In the short time that smartphone technology has existed, it has become deeply ingrained in every aspect of our daily lives. Our biology is no exception.
Smart devices are now used to measure everything from your heart rate and exercise patterns to the amount of oxygen in your blood. Even today, new applications are starting to blur the line where technology ends and biology begins.
One such application: predicting whether or not you’re drunk with prescient accuracy.
Have you ever turned your smartphone on its side and watched it switch the orientation of the screen automatically? Most of you probably have. For this trick, you can thank a tiny sensor in your smartphone known as an accelerometer. Essentially, It measures when your device accelerates in a new direction so that the device can be aware of its position.
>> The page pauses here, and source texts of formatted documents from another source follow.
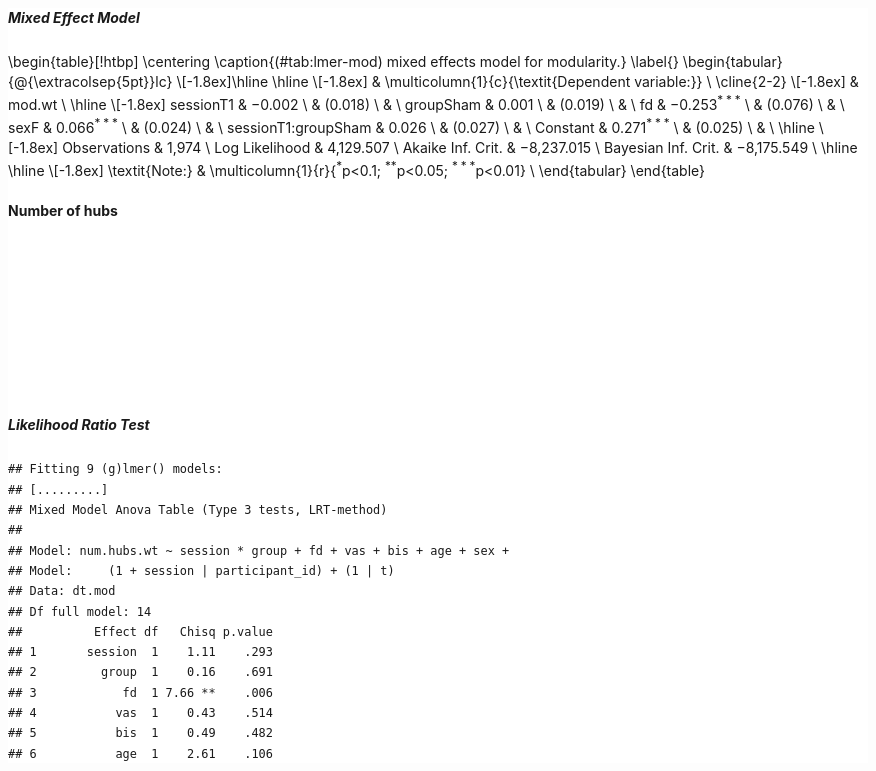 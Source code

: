 ##### Mixed Effect Model


\begin{table}[!htbp] \centering 
  \caption{(\#tab:lmer-mod) mixed effects model for modularity.} 
  \label{} 
\begin{tabular}{@{\extracolsep{5pt}}lc} 
\\[-1.8ex]\hline 
\hline \\[-1.8ex] 
 & \multicolumn{1}{c}{\textit{Dependent variable:}} \\ 
\cline{2-2} 
\\[-1.8ex] & mod.wt \\ 
\hline \\[-1.8ex] 
 sessionT1 & $-$0.002 \\ 
  & (0.018) \\ 
  & \\ 
 groupSham & 0.001 \\ 
  & (0.019) \\ 
  & \\ 
 fd & $-$0.253$^{***}$ \\ 
  & (0.076) \\ 
  & \\ 
 sexF & 0.066$^{***}$ \\ 
  & (0.024) \\ 
  & \\ 
 sessionT1:groupSham & 0.026 \\ 
  & (0.027) \\ 
  & \\ 
 Constant & 0.271$^{***}$ \\ 
  & (0.025) \\ 
  & \\ 
\hline \\[-1.8ex] 
Observations & 1,974 \\ 
Log Likelihood & 4,129.507 \\ 
Akaike Inf. Crit. & $-$8,237.015 \\ 
Bayesian Inf. Crit. & $-$8,175.549 \\ 
\hline 
\hline \\[-1.8ex] 
\textit{Note:}  & \multicolumn{1}{r}{$^{*}$p$<$0.1; $^{**}$p$<$0.05; $^{***}$p$<$0.01} \\ 
\end{tabular} 
\end{table} 


#### Number of hubs

![(\#fig:rpn-repmes-nhubs)Integrated metric of the number of hubs by group.](main_shorter_files/figure-latex/rpn-repmes-nhubs-1.pdf) 

##### Likelihood Ratio Test


```
## Fitting 9 (g)lmer() models:
## [.........]
## Mixed Model Anova Table (Type 3 tests, LRT-method)
## 
## Model: num.hubs.wt ~ session * group + fd + vas + bis + age + sex + 
## Model:     (1 + session | participant_id) + (1 | t)
## Data: dt.mod
## Df full model: 14
##          Effect df   Chisq p.value
## 1       session  1    1.11    .293
## 2         group  1    0.16    .691
## 3            fd  1 7.66 **    .006
## 4           vas  1    0.43    .514
## 5           bis  1    0.49    .482
## 6           age  1    2.61    .106
```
Scientists now say that the same sensor technology in use for years is sensitive enough to evaluate how you’re walking at a given moment and prove that you’re intoxicated.
Enter Drunk Science
From previous academic studies, we know that up to 1 in 2 people fail to accurately recognize the point at which they are too intoxicated to drive. Armed with this knowledge, six doctors and researchers at Stanford University and the University of Pittsburgh began to investigate smartphone technology and the possibility that it could be used as an automated intervention tool when you are at risk of drunk driving or relapsing from alcohol treatment.
The researchers quickly zeroed in on our old friend, the humble accelerator. Study subjects first had smartphones strapped to their lower backs. They were then told to walk 10 steps forward, turn around, and walk 10 steps back to establish a baseline for the way they walked while not intoxicated.
Then the test subjects were given heavy amounts of vodka – enough to achieve more than twice the blood alcohol concentration required for police to establish drunk driving in most states – and asked to walk the same steps again.
The researchers then compared the difference between the intoxicated and non-intoxicated gaits.
“We really wanted to have enough data points over the threshold of the legal limit of alcohol, which is 0.08,” one researcher told Wired this month. “If you’re giving them a lower dose, you may only get one or two time points before the body sort of metabolizes the alcohol.
“ … Now you’ve got an objective tool. If we’re good enough, we can actually refine it, so that we can estimate what the blood alcohol content is just by their gait signatures.”
The Results
As it turns out, the old saying about being stumbling drunk is more insightful than we thought. The smartphone in the test could predict whether a subject was intoxicated with 93% accuracy. Will the smartphone of tomorrow prevent you from starting your car if you’re drunk? Probably not. At least, the researchers who created the study don’t see it that way. They see it as a possible critical tool for early intervention before bad decision-making takes place – like texting your ex.